EXERCISE: Every line below that holds the string "begin" should be copied.

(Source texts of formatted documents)
########

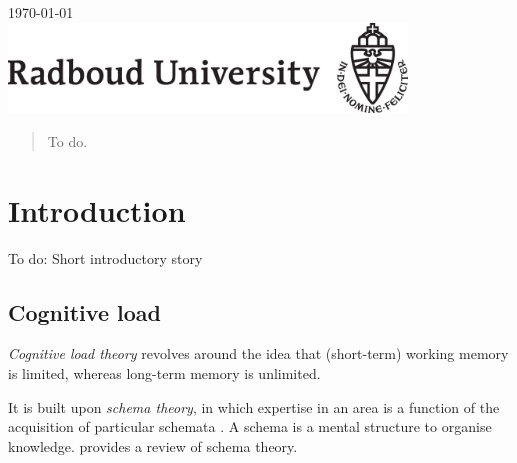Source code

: \documentclass[11pt,leqno,a4paper]{report} %
\begin{document}
\begin{titlepage}

{\large \today}\\[3cm] %


\includegraphics[width=300pt]{radlogo}\\[1cm] %
 

\vfill %

\end{titlepage}


\tableofcontents 
{}

\begin{abstract}
To do.
\end{abstract}


\chapter{Introduction}

To do: Short introductory story

\section{Cognitive load}
\emph{Cognitive load theory} \citep{Sweller1994} revolves around the idea that (short-term) working memory is limited, whereas long-term memory is unlimited. 

It is built upon \emph{schema theory}, in which expertise in an area is a function of the acquisition of particular schemata \citep{bartlett1995remembering}. A schema is a mental structure to organise knowledge. \citep{mcvee2005schema} provides a review of schema theory.
\end{document}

########

RESPONSE TO THIS TASK:
\begin{document}
\begin{titlepage}
\begin{abstract}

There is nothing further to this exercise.